Now and again a tool you’ve been using for a long time throws up a surprise, a feature you’d never noticed before. That can either be because its overlooked, unlabelled, undocumented or even deliberately concealed. In this article we highlight a few of these, from overlooked features to Easter eggs created by the designers for fun.
Air Width As A Mono Button
One for the Pro Tools users and something which is genuinely useful day to day. Unlike most DAWs Pro Tools doesn’t have a mono button built into the mixer. We all know that checking mono compatibility is still necessary for almost all users but Pro Tools doesn’t offer the facility to check it in the mixer.
For stereo work an easy workaround using stock plugins is to instantiate the AIR Stereo Width plugin on your mix buss. Set the width all the way counterclockwise and you have mono. The only thing you need to remember is to bypass the plugin for stereo and to engage it for mono.
I use this trick but these days with the excellent MS matrix from Goodherz, a free plugin which can give you mono if you switch off the Side channel using the switch at the top.
Drum Leveler As A Gate
Sound Radix Drum Leveler is a fantastic solution if you need to even up the playing in a drum part but you don’t want to let heavy compression leave its signature on the sound. It works so well because rather than responding to the instantaneous level of the audio through a performance, it recognises the individual drum hits as discrete hits and treats them as a whole, changing their level but leaving the character unaffected, unless you want to change it of course.
The way this is usually used is to identify the hits you want to process using a combination of threshold controls and filters, in much the same way as with a conventional compressor or gate, but then to set a target level which you want the identified beats to reach. This is typically used to even out hits to a consistent level but the target level can be set all the way down, turning Drum Leveler into an extremely effective gate.
In a pleasing symmetry the amazingly effective Drum Gate from Sonnox also features a drum leveller which is perhaps overshadowed by its addictively trouble-free gating.
Holding Shift in Waves R-Vox For Level Matching
Waves’ R-Vox has been around for years and is still many people’s go to vocal compressor. It’s easy to see why. It presents a simplified UI with a limited set of controls. The choices are gate threshold, compression amount, and output attenuation. The fact that the last of those controls is attenuation, not makeup gain hints that the compression control does more than adjust the threshold. As you increase the compression effect the output level rises making properly level matched auditioning difficult.
The trick here is to shift-click the output attenuator before adjusting the compression control, this links them so that as the level increases with more compression, the output is attenuated.
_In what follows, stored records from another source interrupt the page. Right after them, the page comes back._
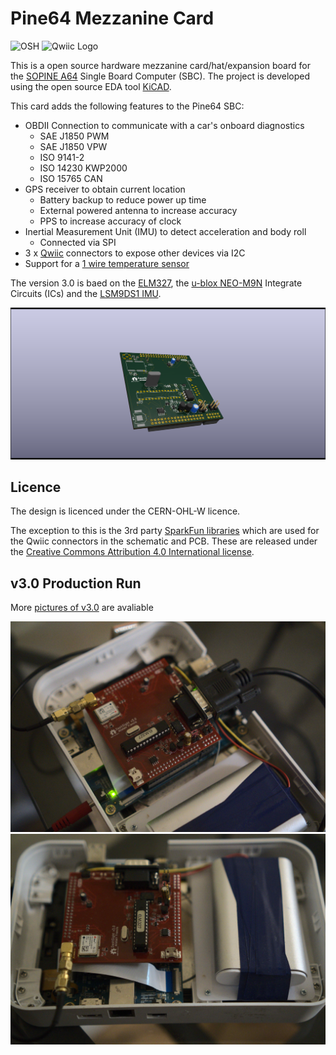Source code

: # Pine64 Mezzanine Card

![OSH](https://i1.wp.com/www.oshwa.org/wp-content/uploads/2014/03/oshw-logo-100-px.png "Open Source Hardware Logo")
<img src="https://cdn.sparkfun.com/assets/custom_pages/2/7/2/qwiic-logo-registered.jpg" alt="Qwiic Logo" width="200"/>

This is a open source hardware mezzanine card/hat/expansion board for the [SOPINE A64](https://www.pine64.org/sopine/) Single Board Computer (SBC). The project is developed using the open source EDA tool [KiCAD](http://kicad-pcb.org/).

This card adds the following features to the Pine64 SBC:

* OBDII Connection to communicate with a car's onboard diagnostics
  * SAE J1850 PWM
  * SAE J1850 VPW
  * ISO 9141-2
  * ISO 14230 KWP2000
  * ISO 15765 CAN
* GPS receiver to obtain current location
  * Battery backup to reduce power up time
  * External powered antenna to increase accuracy
  * PPS to increase accuracy of clock
* Inertial Measurement Unit (IMU) to detect acceleration and body roll
  * Connected via SPI
* 3 x [Qwiic](https://www.sparkfun.com/qwiic) connectors to expose other devices via I2C
* Support for a [1 wire temperature sensor](https://www.sparkfun.com/products/11050)

The version 3.0 is baed on the [ELM327](https://www.elmelectronics.com/ic/elm327/), the [u-blox NEO-M9N](https://www.u-blox.com/en/product/neo-m9n-module) Integrate Circuits (ICs) and the [LSM9DS1 IMU](https://www.st.com/en/mems-and-sensors/lsm9ds1.html).

![DashSight Mezzanine Card v3.0 Render](https://github.com/DashSight/Pine64-Mezzanine-Card/blob/master/PCB-Fabrication/v3.0/Photos/PCB-Render-3.png "DashSight Mezzanine Card v3.0 Render")

## Licence

The design is licenced under the CERN-OHL-W licence.

The exception to this is the 3rd party [SparkFun libraries](https://github.com/sparkfun/SparkFun-KiCad-Libraries) which are used for the Qwiic connectors in the schematic and PCB. These are released under the [Creative Commons Attribution 4.0 International license](https://creativecommons.org/licenses/by/4.0/).

## v3.0 Production Run

More [pictures of v3.0](https://github.com/DashSight/Pine64-Mezzanine-Card/blob/master/PCB-Fabrication/v3.0/Photos) are avaliable

![DashSight Mezzanine Card Photo 9](https://github.com/DashSight/Pine64-Mezzanine-Card/blob/master/PCB-Fabrication/v3.0/Photos/Photo9.jpg "DashSight Mezzanine Card Photo 9")
![DashSight Mezzanine Card Photo 5](https://github.com/DashSight/Pine64-Mezzanine-Card/blob/master/PCB-Fabrication/v3.0/Photos/Photo5.jpg "DashSight Mezzanine Card Photo 5")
It’s not bona fide auto level matching but it’s really useful for dialling in settings. See it demonstrated in this article.
Band Pass Mode In EQIII
Another for Pro Tools users. Pro Tools’ ubiquitous 7 band EQIII plugin is still remarkably useable for such an old plugin and one of the things which makes it so useful is this trick. Instead of using the dial in a peak and sweep it to find your frequency technique, which always makes everything sound rather odd in my opinion, use this.
Hold Control and Shift on a Mac or Start and Shift on a PC and grab the frequency control of a band. This puts the EQ in Band Pass mode which solos that band allowing you to home in on the offending frequency. Keep the same keys down and adjust the Q to tighten or broaden the band. So much better than peering at a spectrum analyser!
De-Essing With Revoice Pro
Like gating de-essing is one of those tasks which should be simple but sometimes gets “less than simple”. For me, when my first call de-esser doesn’t fix it I’ll sometimes go to iZotope RX which does fantastic offline de-essing. Something which has passed me by until recently is the power available in Revoice Pro, not for tuning and timing but as a de-esser.
Revoice Pro treats “voiceless” aspects of a vocal such as breaths, esses and fricatives differently to the voiced, pitched elements like vowel sounds. Because of this it is easy to manually edit them on the timeline in Revoice Pro in much the same was as we are used to when editing pitch. See Revoice Pro in use as a de-esser in this article.
Some of the tricks and hidden features in plugins are just there for fun. I remember the original version of iZotope’s free Vinyl plugin which allowed you to unscrew the faceplate, causing it to fall off revealing a piece of paper in the guts of the virtual hardware which credited the developers, or practical ones like tweaking the screw heads on Boom! in Pro Tools - if you think of Boom! as being a bit cute and inoffensive, just dial up an 808 and click and drag up on the screws in the UI. It’s nastier than you remember!
Do you have any favourite overlooked, forgotten or just plain hidden features in your plugins you think more people should know about?